In some ways this is the “nuclear option.” If we can’t agree on how to record gender and for what purpose we are recording it, then why is it even necessary to record in the first place? I honestly don’t know if I entirely agree with this option, but it is the simplest solution. The risks far outweigh the “benefits” and we haven’t even seen the “benefits” come into fruition. As far as I know nothing is being done with gender metadata in library authority records to accomplish any kind of LRM User Tasks. We didn’t have this feature 10 years ago, and we still haven’t done anything with that data.
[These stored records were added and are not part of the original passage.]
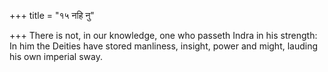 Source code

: +++
title = "१५ नहि नु"

+++
There is not, in our knowledge, one who passeth Indra in his strength:  
     In him the Deities have stored manliness, insight, power and might, lauding his own imperial sway. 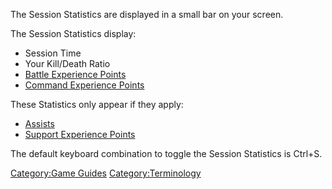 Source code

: The Session Statistics are displayed in a small bar on your screen.

The Session Statistics display:

-   Session Time
-   Your Kill/Death Ratio
-   [Battle Experience Points](Battle_Experience_Points "wikilink")
-   [Command Experience Points](Command_Experience_Points "wikilink")

These Statistics only appear if they apply:

-   [Assists](Assist "wikilink")
-   [Support Experience Points](Support_Experience_Points "wikilink")

The default keyboard combination to toggle the Session Statistics is
Ctrl+S.

[Category:Game Guides](Category:Game_Guides "wikilink")
[Category:Terminology](Category:Terminology "wikilink") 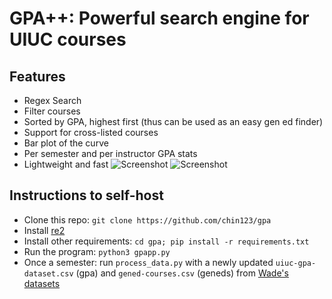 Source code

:# GPA++: Powerful search engine for UIUC courses
## Features
* Regex Search
* Filter courses
* Sorted by GPA, highest first (thus can be used as an easy gen ed finder)
* Support for cross-listed courses
* Bar plot of the curve
* Per semester and per instructor GPA stats
* Lightweight and fast
![Screenshot](screenshot.png)
![Screenshot](screenshot2.png)

## Instructions to self-host
* Clone this repo: `git clone https://github.com/chin123/gpa`
* Install [re2](https://github.com/google/re2/)
* Install other requirements: `cd gpa; pip install -r requirements.txt`
* Run the program: `python3 gpapp.py`
* Once a semester: run `process_data.py` with a newly updated `uiuc-gpa-dataset.csv` (gpa) and `gened-courses.csv` (geneds) from [Wade's datasets](https://github.com/wadefagen/datasets)
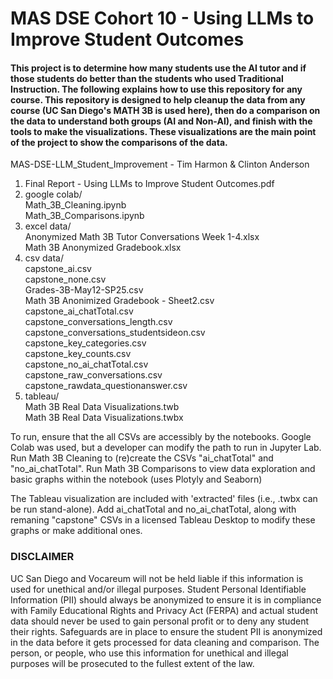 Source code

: # MAS DSE Cohort 10 - Using LLMs to Improve Student Outcomes

#### This project is to determine how many students use the AI tutor and if those students do better than the students who used Traditional Instruction. The following explains how to use this repository for any course. This repository is designed to help cleanup the data from any course (UC San Diego's MATH 3B is used here), then do a comparison on the data to understand both groups (AI and Non-AI), and finish with the tools to make the visualizations. These visualizations are the main point of the project to show the comparisons of the data.

MAS-DSE-LLM_Student_Improvement - Tim Harmon & Clinton Anderson  
  1. Final Report - Using LLMs to Improve Student Outcomes.pdf  
  2. google colab/  
     Math_3B_Cleaning.ipynb  
     Math_3B_Comparisons.ipynb    
  3. excel data/  
     Anonymized Math 3B Tutor Conversations Week 1-4.xlsx  
     Math 3B Anonymized Gradebook.xlsx  
  4. csv data/  
     capstone_ai.csv  
     capstone_none.csv  
     Grades-3B-May12-SP25.csv  
     Math 3B Anonimized Gradebook - Sheet2.csv  
     capstone_ai_chatTotal.csv  
     capstone_conversations_length.csv  
     capstone_conversations_studentsideon.csv  
     capstone_key_categories.csv  
     capstone_key_counts.csv  
     capstone_no_ai_chatTotal.csv  
     capstone_raw_conversations.csv  
     capstone_rawdata_questionanswer.csv  
  6. tableau/  
     Math 3B Real Data Visualizations.twb  
     Math 3B Real Data Visualizations.twbx	

To run, ensure that the all CSVs are accessibly by the notebooks. Google Colab was used, but a developer can modify the path to run in Jupyter Lab. Run Math 3B Cleaning to (re)create the CSVs "ai_chatTotal" and "no_ai_chatTotal". Run Math 3B Comparisons to view data exploration and basic graphs within the notebook (uses Plotyly and Seaborn)

The Tableau visualization are included with 'extracted' files (i.e., .twbx can be run stand-alone). Add ai_chatTotal and no_ai_chatTotal, along with remaning "capstone" CSVs in a licensed Tableau Desktop to modify these graphs or make additional ones. 

### **DISCLAIMER**
UC San Diego and Vocareum will not be held liable if this information is used for unethical and/or illegal purposes. Student Personal Identifiable Information (PII) should always be anonymized to ensure it is in compliance with Family Educational Rights and Privacy Act (FERPA) and actual student data should never be used to gain personal profit or to deny any student their rights. Safeguards are in place to ensure the student PII is anonymized in the data before it gets processed for data cleaning and comparison. The person, or people, who use this information for unethical and illegal purposes will be prosecuted to the fullest extent of the law.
Arguably, if we’re going to take a stand for DEI — no longer recording gender and removing the 375 field from existing NARs is a concrete stand. It would dismantle the binary gender in library data completely and allow authors to be represented as individuals and have their works to stand for themselves. The intellectual creation — the work of an author has little if anything to do with their gender. Our conceptions of gender are simply in relation to our cultural constructions of normality. If we remove the notions of gender, the author is a human who created something in this world that deserves description and access. It is our role as catalogers to provide that description in a respectful and neutral way to ensure equitable access.

Conclusion

I admit to having a very traditional view of the library catalog. In 1876, Charles Ammi Cutter outlined his objects of a dictionary catalog, and stated that a catalog is essentially an inventory of what is held in a library, and it should allow a user to find things based on a given title, author, or subject. As librarians we can’t define everything, and besides, defining everything is a constraint in and of itself.

It is a conundrum. One one hand I do see the benefits of being able to search for authors by their gender, race/ethnicity, religion, time active, occupation, etc., but I don’t really think that is the function of the catalog. Leave that to the bibliographies or encyclopedias. Perhaps this is a feature we can have to enhance the catalog through the integration of Wikidata, but I don’t believe that it should also be the function of the bibliographic and authority data as well. Our data doesn’t have to do everything, but if anything it shouldn’t continue to cause harm.

Why do I care about this one little element so much? Because it’s about actually rectifying 150 years of oppression. Doing something that we can actually do to be more inclusive. And it affects my community, myself, my peers and my colleagues. Because I am not a static thing, but an always evolving being. Though I identify one way now, it may not mean that I will always identify that way. If this pandemic has taught us all one thing — that is we cannot predict the future. And I certainly don’t want my past forever etched in my authority record — that is if I ever have one ;-)

Moral of the story: If you kick the hornet’s nest, you’ll be asked to chair the committee.

Follow up

Since this talk was given, the PCC Ad Hoc Task Group on Recording Gender in Name Authority Records issued its revised report that was accepted and adopted by the PCC. The report instructs catalogers to no longer record gender in name authority records — we went for the nuclear option. A new committee has been formed to answer outstanding questions about recording gendered information in bibliographic records.